Ce sont deux fragments du même précurseur, partageant la même extrémité C-terminale active. La kisspeptine-54, ou métastine, est la forme longue isolée à l’origine. La kisspeptine-10 est le plus court fragment conservant l’affinité pour le récepteur. Les demi-vies décrites diffèrent, ce qui compte pour la conception d’un protocole.
Pourquoi ce peptide porte-t-il un nom aussi étrange ?
Parce que le gène a été découvert à Hershey, en Pennsylvanie, où sont fabriqués les Hershey Kisses. Le nom n’a aucun rapport avec la fonction biologique.
La kisspeptine agit-elle sur les gonades ?
Non, pas directement. Elle agit sur les neurones à GnRH de l’hypothalamus, donc au sommet de la cascade. Les gonades répondent ensuite aux gonadotrophines hypophysaires.
Qu’est-ce que le GPR54 ?
C’est l’ancien nom du récepteur de la kisspeptine, aujourd’hui appelé KISS1R. Il s’agissait d’un récepteur orphelin, c’est-à-dire dont le ligand naturel était inconnu, jusqu’en 2001.

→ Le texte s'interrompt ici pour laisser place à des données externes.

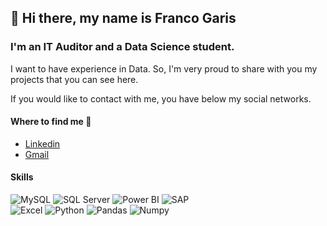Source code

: ## 👋 Hi there, my name is Franco Garis

### I'm an IT Auditor and a Data Science student.

I want to have experience in Data. So, I'm very proud to share with you my projects that you can see here.

If you would like to contact with me, you have below my social networks.

#### Where to find me 📍

- [Linkedin](https://www.linkedin.com/in/francogaris/)
- [Gmail](https://mail.google.com/mail/u/0/?tab=rm&ogbl#inbox?compose=GTvVlcSHwfGwDhGKGjJzWKQVCvFPddVxtPnSRnsvVnHgrrZhtnHLHfSSVXQgzFJxtjDGjRVDGDBKj)

#### Skills
![MySQL](https://img.shields.io/badge/MySQL-blue?style=for-the-badge&logo=mysql&logoColor=white&labelColor=black)
![SQL Server](https://img.shields.io/badge/SQL_Server-red?style=for-the-badge&logo=microsoftsqlserver&logoColor=white&labelColor=black)
![Power BI](https://img.shields.io/badge/Power_BI-yellow?style=for-the-badge&logo=powerbi&logoColor=white&labelColor=black)
![SAP](https://img.shields.io/badge/SAP-lightblue?style=for-the-badge&logo=sap&logoColor=white&labelColor=black)</br>
![Excel](https://img.shields.io/badge/Excel-green?style=for-the-badge&logo=microsoftexcel&logoColor=white&labelColor=black)
![Python](https://img.shields.io/badge/Python-yellowgreen?style=for-the-badge&logo=python&logoColor=white&labelColor=black)
![Pandas](https://img.shields.io/badge/Pandas-blueviolet?style=for-the-badge&logo=pandas&logoColor=white&labelColor=black)
![Numpy](https://img.shields.io/badge/Numpy-important?style=for-the-badge&logo=numpy&logoColor=white&labelColor=black)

Le niveau de preuve est-il solide ?
Pour le rôle dans la puberté, il est inhabituellement solide pour ce champ : il repose sur de la génétique humaine, avec des mutations de perte de fonction associées à un phénotype clair. Cela ne dit rien en revanche des effets d’une administration exogène chez un sujet sain, qui relèvent d’une littérature bien plus mince.